I'm not sure it gets better, but I have new weapon I'm waiting to pick up, I just bought the Resident Evil remake, and I think I'll rewatch World War Z after work today. So I've got that going for me.
Like honestly, you get used to it and then life gets easy but make it harder by getting out yo comfort zone cause tbh I had been going through some challenges and i never felt as alive as I felt when I accomplished them, life's pretty much boring and mundane if it's too easy
A little bit of A and a little bit of B. If you start running- running will be hard. You’ll get tired quickly and won’t likely be very fast and you’ll be very sore after. If you run the exact same distance at the exact same speed every day for years- you’ll adapt and it will be easier- but you’ll still likely have some work.
But if as it gets easier, you start running further and faster than you could before- it will get hard again, as you keep improving what you can do. At some point the work you’ll need to do to get better will be more. You can’t just go run around the park when you feel like and see professional results. You’ll need to watch what you eat and drink, get proper rest, plan your training and recovery if you want to get better- and by the time you’re doing it Olympic medal level- you’ll really have to be serious and put work in your training.

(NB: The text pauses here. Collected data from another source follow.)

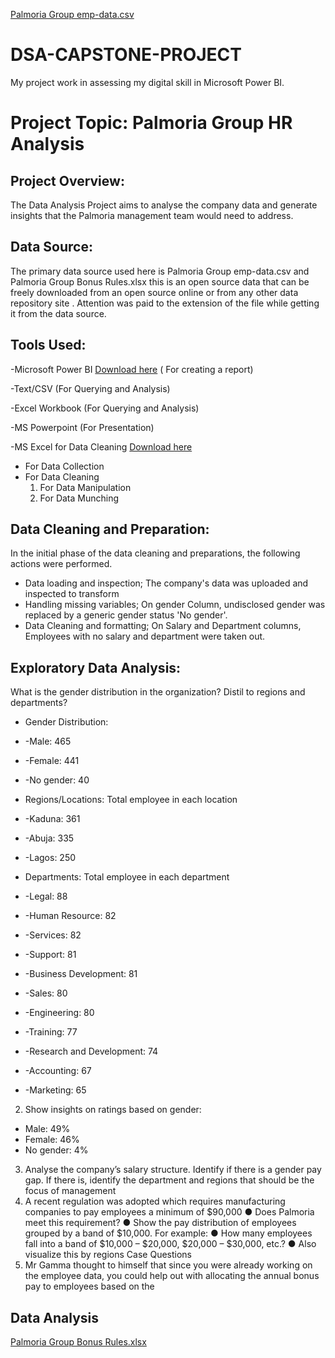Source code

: [Palmoria Group emp-data.csv](https://github.com/user-attachments/files/21054322/Palmoria.Group.emp-data.csv) 
# DSA-CAPSTONE-PROJECT
My project work in assessing my digital skill in Microsoft Power BI.

# Project Topic: Palmoria Group HR Analysis

## Project Overview:
The Data Analysis Project aims to analyse the company data and generate insights that the Palmoria management team would need to address.

## Data Source:
The primary data source used here is Palmoria Group emp-data.csv and Palmoria Group Bonus Rules.xlsx this is an open source data that can be freely downloaded from an open source online or from any other data repository site . Attention was paid to the extension of the file while getting it from the data source.

## Tools Used:
-Microsoft Power BI [Download here](https://www.microsoft.com/en-us/download/details.aspx?id=58494) ( For creating a report)

-Text/CSV (For Querying and Analysis)

-Excel Workbook (For Querying and Analysis)

-MS Powerpoint (For Presentation)

-MS Excel for Data Cleaning [Download here](https://www.microsoft.com)
- For Data Collection
- For Data Cleaning
  1. For Data Manipulation
  2. For Data Munching
 
## Data Cleaning and Preparation:
In the initial phase of the data cleaning and preparations, the following actions were performed. 
- Data loading and inspection; The company's data was uploaded and inspected to transform
- Handling missing variables; On gender Column, undisclosed gender was replaced by a generic gender status 'No gender'.
- Data Cleaning and formatting; On Salary and Department columns, Employees with no salary and department were taken out.

## Exploratory Data Analysis:

What is the gender distribution in the organization? Distil to regions and
departments?
- Gender Distribution:
-  -Male: 465
-  -Female: 441
-  -No gender: 40

- Regions/Locations: Total employee in each location
-  -Kaduna: 361 
-  -Abuja: 335
-  -Lagos: 250

- Departments: Total employee in each department
-  -Legal: 88
-  -Human Resource: 82
-  -Services: 82
-  -Support: 81
-  -Business Development: 81
-  -Sales: 80
-  -Engineering: 80
-  -Training: 77
-  -Research and Development: 74
-  -Accounting: 67
-  -Marketing: 65

2. Show insights on ratings based on gender:
- Male: 49%
- Female: 46%
- No gender: 4%
      
3. Analyse the company’s salary structure. Identify if there is a gender pay gap. If
there is, identify the department and regions that should be the focus of
management
4. A recent regulation was adopted which requires manufacturing companies to pay
employees a minimum of $90,000
● Does Palmoria meet this requirement?
● Show the pay distribution of employees grouped by a band of $10,000. For example:
● How many employees fall into a band of $10,000 – $20,000, $20,000 – $30,000,
etc.?
● Also visualize this by regions
Case Questions
5. Mr Gamma thought to himself that since you were already working on the employee
data, you could help out with allocating the annual bonus pay to employees based on the

## Data Analysis



[Palmoria Group Bonus Rules.xlsx](https://github.com/user-attachments/files/21054349/Palmoria.Group.Bonus.Rules.xlsx)
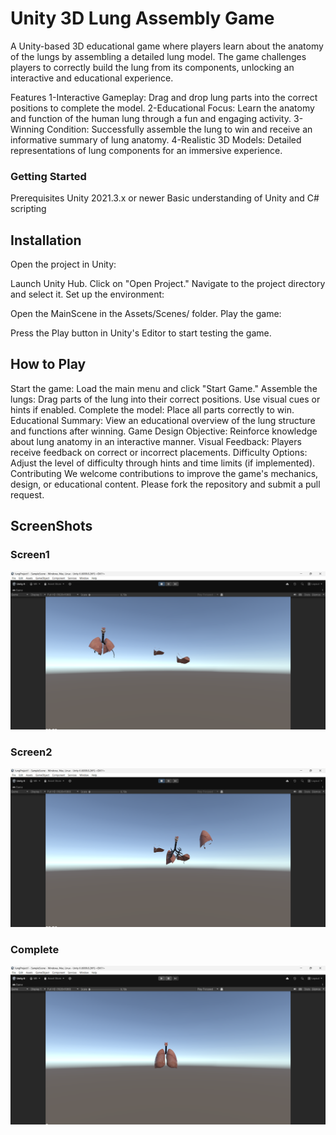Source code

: # Unity 3D Lung Assembly Game
A Unity-based 3D educational game where players learn about the anatomy of the lungs by assembling a detailed lung model. The game challenges players to correctly build the lung from its components, unlocking an interactive and educational experience.

Features
1-Interactive Gameplay: Drag and drop lung parts into the correct positions to complete the model.
2-Educational Focus: Learn the anatomy and function of the human lung through a fun and engaging activity.
3-Winning Condition: Successfully assemble the lung to win and receive an informative summary of lung anatomy.
4-Realistic 3D Models: Detailed representations of lung components for an immersive experience.
### Getting Started
Prerequisites
Unity 2021.3.x or newer
Basic understanding of Unity and C# scripting
## Installation

Open the project in Unity:

Launch Unity Hub.
Click on "Open Project."
Navigate to the project directory and select it.
Set up the environment:

  Open the MainScene in the Assets/Scenes/ folder.
  Play the game:
  
  Press the Play button in Unity's Editor to start testing the game.
  ## How to Play
  Start the game: Load the main menu and click "Start Game."
  Assemble the lungs:
  Drag parts of the lung into their correct positions.
  Use visual cues or hints if enabled.
  Complete the model: Place all parts correctly to win.
  Educational Summary: View an educational overview of the lung structure and functions after winning.
  Game Design
  Objective: Reinforce knowledge about lung anatomy in an interactive manner.
  Visual Feedback: Players receive feedback on correct or incorrect placements.
  Difficulty Options: Adjust the level of difficulty through hints and time limits (if implemented).
  Contributing
  We welcome contributions to improve the game's mechanics, design, or educational content. Please fork the repository and submit a pull request.

## ScreenShots
### Screen1
![Scree1](ScreenShots/Screen1.png)

### Screen2
![Scree1](ScreenShots/Screen2.png)

### Complete
![Complete](ScreenShots/Full_Parts.png)

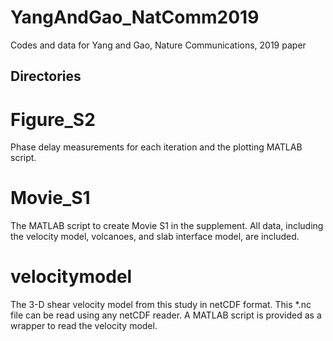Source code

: # YangAndGao_NatComm2019
Codes and data for Yang and Gao, Nature Communications, 2019 paper

## Directories
# Figure_S2
Phase delay measurements for each iteration and the plotting MATLAB script.
# Movie_S1
The MATLAB script to create Movie S1 in the supplement. All data, including the velocity model, volcanoes, and slab interface model, are included.
# velocitymodel
The 3-D shear velocity model from this study in netCDF format. This *.nc file can be read using any netCDF reader. A MATLAB script is provided as a wrapper to read the velocity model.

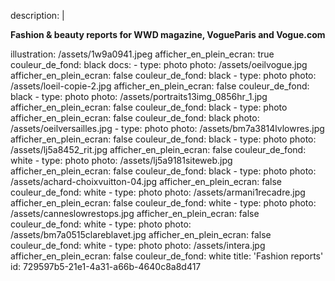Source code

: description: |
  <p><strong>Fashion & beauty reports for WWD magazine, VogueParis and Vogue.com</strong>
  </p>
illustration: /assets/1w9a0941.jpeg
afficher_en_plein_ecran: true
couleur_de_fond: black
docs:
  -
    type: photo
    photo: /assets/oeilvogue.jpg
    afficher_en_plein_ecran: false
    couleur_de_fond: black
  -
    type: photo
    photo: /assets/loeil-copie-2.jpg
    afficher_en_plein_ecran: false
    couleur_de_fond: black
  -
    type: photo
    photo: /assets/portraits13img_0856hr_1.jpg
    afficher_en_plein_ecran: false
    couleur_de_fond: black
  -
    type: photo
    afficher_en_plein_ecran: false
    couleur_de_fond: black
    photo: /assets/oeilversailles.jpg
  -
    type: photo
    photo: /assets/bm7a3814lvlowres.jpg
    afficher_en_plein_ecran: false
    couleur_de_fond: black
  -
    type: photo
    photo: /assets/lj5a8452_rit.jpg
    afficher_en_plein_ecran: false
    couleur_de_fond: white
  -
    type: photo
    photo: /assets/lj5a9181siteweb.jpg
    afficher_en_plein_ecran: false
    couleur_de_fond: black
  -
    type: photo
    photo: /assets/achard-choixvuitton-04.jpg
    afficher_en_plein_ecran: false
    couleur_de_fond: white
  -
    type: photo
    photo: /assets/armani1recadre.jpg
    afficher_en_plein_ecran: false
    couleur_de_fond: white
  -
    type: photo
    photo: /assets/canneslowrestops.jpg
    afficher_en_plein_ecran: false
    couleur_de_fond: white
  -
    type: photo
    photo: /assets/bm7a0515clareblavet.jpg
    afficher_en_plein_ecran: false
    couleur_de_fond: white
  -
    type: photo
    photo: /assets/intera.jpg
    afficher_en_plein_ecran: false
    couleur_de_fond: white
title: 'Fashion reports'
id: 729597b5-21e1-4a31-a66b-4640c8a8d417
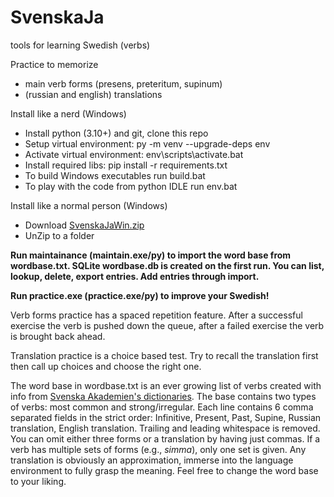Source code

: # SvenskaJa
tools for learning Swedish (verbs)

Practice to memorize
* main verb forms (presens, preteritum, supinum)
* (russian and english) translations

Install like a nerd (Windows)
* Install python (3.10+) and git, clone this repo
* Setup virtual environment: py -m venv --upgrade-deps env
* Activate virtual environment: env\scripts\activate.bat
* Install required libs: pip install -r requirements.txt
* To build Windows executables run build.bat
* To play with the code from python IDLE run env.bat

Install like a normal person (Windows)
* Download [SvenskaJaWin.zip](https://github.com/ilya112358/SvenskaJa/blob/main/executable/SvenskaJaWin.zip)
* UnZip to a folder

**Run maintainance (maintain.exe/py) to import the word base from wordbase.txt. SQLite wordbase.db is created on the first run. You can list, lookup, delete, export entries. Add entries through import.**

**Run practice.exe (practice.exe/py) to improve your Swedish!**

Verb forms practice has a spaced repetition feature. After a successful exercise the verb is pushed down the queue, after a failed exercise the verb is brought back ahead.

Translation practice is a choice based test. Try to recall the translation first then call up choices and choose the right one.

The word base in wordbase.txt is an ever growing list of verbs created with info from [Svenska Akademien's dictionaries](https://svenska.se/). The base contains two types of verbs: most common and strong/irregular. Each line contains 6 comma separated fields in the strict order: Infinitive, Present, Past, Supine, Russian translation, English translation. Trailing and leading whitespace is removed. You can omit either three forms or a translation by having just commas. If a verb has multiple sets of forms (e.g., *simma*), only one set is given. Any translation is obviously an approximation, immerse into the language environment to fully grasp the meaning. Feel free to change the word base to your liking.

But the regiment that is needed which was this hard thing at first, it always has its difficulties but becomes more normal. Your training and the running are still hard- but walking up stairs or running after a bus or heater become so much easier.
So- life can be hard because we are struggling, we have to climb all these stairs and are out of breath- or the stairs can all be very easy but that’s because we train hard to make it easy. Life always has difficulties, things you want and can’t have, things you had but lost and can’t get back, so and so. But to an extent we can CHOOSE what we want to be hard and try to make the hardest things we regularly face the ones we can deal with on our terms. But I’d say it does also get easier in a way.
If you’re adapting to life, if you’re seeing hardships in your life as opportunities to identify where you could put effort to make those things easier- you’re going to get what I’ll call “tools” or “resources.” Skills, experience, knowledge, material tools to help us like transportation and convenience appliances and electronics, friends and loved ones to support us and help us when things are too hard to overcome alone or a little help with the load would be nice- and with luck, financial tools to make problems that used to be hard for us- not even problems any more.
But like our runner- we seldom just stop trying for more- and even if we do the world doesn’t stop. So as we grow we tend to look for the next challenge or the next thing we think will improve life or we want to change- we have to maintain the things we already have built or acquired as well- so there are new difficulties we face.
A new relationship may make our lonely times easier. It may give us support to do better in life and want to be better ourselves. Perhaps they move in and it makes paying bills and rent easier. But the relationship takes effort and learning a compromise too. It brings potential hardship and pain as well.
Tl:dr- the difficulty of life is often a measure of, and/or the result of our own ambitions. If you only want to lay in a field alone until you die- life can be pretty darned easy. The more you want, the more work you’ll tend to have to do, or the more pain you’ll likely feel from not having what you want. Some of life is getting used to things and adapting, and some actually does get easier as you gain resources and tools and people to help you with things that used to be difficult- but as long as you are growing- you’ll be struggling. If you aren’t growing- that may bring its own difficulties too. Life by its nature has good and bad. We have some choice in the matter of what we want to be hard or not- but there are things we can’t control in the world no matter what. The closest we have to control is our own emotions and perceptions and expectations.